▼
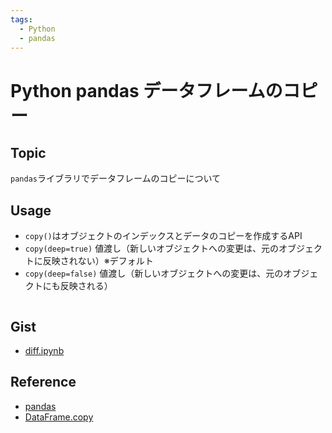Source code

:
 ```yaml
---
tags:
  - Python
  - pandas
---
```


# Python pandas データフレームのコピー

## Topic

`pandas`ライブラリでデータフレームのコピーについて

## Usage

- `copy()`はオブジェクトのインデックスとデータのコピーを作成するAPI
- `copy(deep=true)`  値渡し（新しいオブジェクトへの変更は、元のオブジェクトに反映されない）※デフォルト
- `copy(deep=false)` 値渡し（新しいオブジェクトへの変更は、元のオブジェクトにも反映される）

```py

```


## Gist
- [diff.ipynb](https://gist.github.com/pixcelo/28263e36ae349ea69f36e9522bf100f2)

## Reference
- [pandas](https://pandas.pydata.org/docs/)
- [DataFrame.copy](https://pandas.pydata.org/docs/reference/api/pandas.DataFrame.copy.html)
▲
What you are asked to do: Pull each line containing the word "copy" out of the data above.

Answer area:
- `copy()`はオブジェクトのインデックスとデータのコピーを作成するAPI
- `copy(deep=true)`  値渡し（新しいオブジェクトへの変更は、元のオブジェクトに反映されない）※デフォルト
- `copy(deep=false)` 値渡し（新しいオブジェクトへの変更は、元のオブジェクトにも反映される）
- [DataFrame.copy](https://pandas.pydata.org/docs/reference/api/pandas.DataFrame.copy.html)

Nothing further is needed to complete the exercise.